Warning ! Because we use `xmerl` internally, only XPath 1.0 paths are handled.

In the above examples, we used the expression `~x"//some/path"` to
define the path. The reason is it allows us to more precisely specify what
is being returned.

  * `~x"//some/path"`

    without any modifiers, `xpath/2` will return the value of the entity if
    the entity is of type `xmlText`, `xmlAttribute`, `xmlPI`, `xmlComment`
    as defined in `:xmerl`

  * `~x"//some/path"e`

    `e` stands for (e)ntity. This forces `xpath/2` to return the entity with
    which you can further chain your `xpath/2` call

  * `~x"//some/path"l`

    'l' stands for (l)ist. This forces `xpath/2` to return a list. Without
    `l`, `xpath/2` will only return the first element of the match

  * `~x"//some/path"k`

     'k' stands for (k)eyword. This forces `xpath/2` to return a Keyword instead of a Map.

  * `~x"//some/path"el` - mix of the above

  * `~x"//some/path"s`

    's' stands for (s)tring. This forces `xpath/2` to return the value as
    string instead of a char list.

  * `~x"//some/path"S`

    'S' stands for soft (S)tring. This forces `xpath/2` to return the value as
    string instead of a char list, but if node content is incompatible with a string,
    set `""`.

  * `~x"//some/path"o`

    'o' stands for (o)ptional. This allows the path to not exist, and will return nil.

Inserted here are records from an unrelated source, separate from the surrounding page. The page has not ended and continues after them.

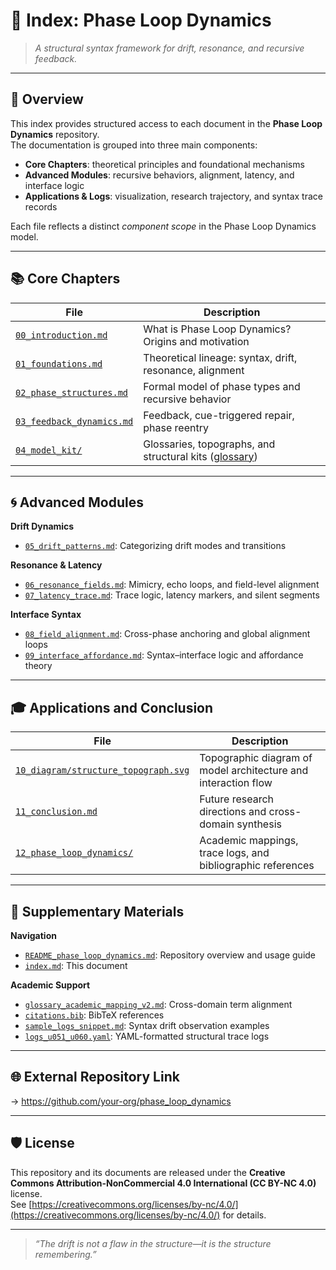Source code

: # 🧭 Index: Phase Loop Dynamics

> *A structural syntax framework for drift, resonance, and recursive feedback.*

---

## 📘 Overview

This index provides structured access to each document in the **Phase Loop Dynamics** repository.  
The documentation is grouped into three main components:  
- **Core Chapters**: theoretical principles and foundational mechanisms  
- **Advanced Modules**: recursive behaviors, alignment, latency, and interface logic  
- **Applications & Logs**: visualization, research trajectory, and syntax trace records  

Each file reflects a distinct *component scope* in the Phase Loop Dynamics model.

---

## 📚 Core Chapters

| File | Description |
|------|-------------|
| [`00_introduction.md`](./00_introduction.md) | What is Phase Loop Dynamics? Origins and motivation |
| [`01_foundations.md`](./01_foundations.md) | Theoretical lineage: syntax, drift, resonance, alignment |
| [`02_phase_structures.md`](./02_phase_structures.md) | Formal model of phase types and recursive behavior |
| [`03_feedback_dynamics.md`](./03_feedback_dynamics.md) | Feedback, cue-triggered repair, phase reentry |
| [`04_model_kit/`](https://github.com/kiyoshisasano-DeepZenSpace/kiyoshisasano-DeepZenSpace/tree/0178aca53237e7acb936c32236ad3b427a4140a1/04_model_kit) | Glossaries, topographs, and structural kits ([glossary](https://github.com/kiyoshisasano-DeepZenSpace/kiyoshisasano-DeepZenSpace/tree/f42de37d401e1d61b353fd59226ee97f4d2d7e5b/04_model_kit/structure_topograph/glossary)) |

---

## 🌀 Advanced Modules

**Drift Dynamics**

- [`05_drift_patterns.md`](./05_drift_patterns.md): Categorizing drift modes and transitions

**Resonance & Latency**

- [`06_resonance_fields.md`](./06_resonance_fields.md): Mimicry, echo loops, and field-level alignment  
- [`07_latency_trace.md`](./07_latency_trace.md): Trace logic, latency markers, and silent segments

**Interface Syntax**

- [`08_field_alignment.md`](./08_field_alignment.md): Cross-phase anchoring and global alignment loops  
- [`09_interface_affordance.md`](./09_interface_affordance.md): Syntax–interface logic and affordance theory

---

## 🎓 Applications and Conclusion

| File | Description |
|------|-------------|
| [`10_diagram/structure_topograph.svg`](./10_diagram/structure_topograph.svg) | Topographic diagram of model architecture and interaction flow |
| [`11_conclusion.md`](./11_conclusion.md) | Future research directions and cross-domain synthesis |
| [`12_phase_loop_dynamics/`](./12_phase_loop_dynamics/) | Academic mappings, trace logs, and bibliographic references |

---

## 🔖 Supplementary Materials

**Navigation**

- [`README_phase_loop_dynamics.md`](./README_phase_loop_dynamics.md): Repository overview and usage guide  
- [`index.md`](./index.md): This document

**Academic Support**

- [`glossary_academic_mapping_v2.md`](./12_phase_loop_dynamics/glossary_academic_mapping_v2.md): Cross-domain term alignment  
- [`citations.bib`](./12_phase_loop_dynamics/citations.bib): BibTeX references  
- [`sample_logs_snippet.md`](./12_phase_loop_dynamics/sample_logs_snippet.md): Syntax drift observation examples  
- [`logs_u051_u060.yaml`](./12_phase_loop_dynamics/logs_u051_u060.yaml): YAML-formatted structural trace logs

---

## 🌐 External Repository Link

→ https://github.com/your-org/phase_loop_dynamics

---

## 🛡️ License

This repository and its documents are released under the **Creative Commons Attribution-NonCommercial 4.0 International (CC BY-NC 4.0)** license.  
See [https://creativecommons.org/licenses/by-nc/4.0/](https://creativecommons.org/licenses/by-nc/4.0/) for details.

---

> *“The drift is not a flaw in the structure—it is the structure remembering.”*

  * `~x"//some/path"sl` - string list.

  * `~x"//some/path"i`

    'i' stands for (i)nteger. This forces `xpath/2` to return the value as
    integer instead of a char list.

  * `~x//some/path"I`

    'I' stands for soft (I)nteger. This forces `xpath/2` to return the value as
    integer instead of a char list, but if node content is incompatible with an integer,
    set `0`.

  * `~x"//some/path"f`

    'f' stands for (f)loat. This forces `xpath/2` to return the value as
    float instead of a char list.

  * `~x//some/path"F`

    'F' stands for soft (F)loat. This forces `xpath/2` to return the value as
    float instead of a char list, but if node content is incompatible with a float,
    set `0.0`.

  * `~x"//some/path"il` - integer list.

If you use the *optional* modifier `o` together with a *soft* cast modifier
(uppercase), then the value is set to `nil` when the value is not compatible
for instance `~x//some/path/text()"Fo` return `nil` if the text is not a number.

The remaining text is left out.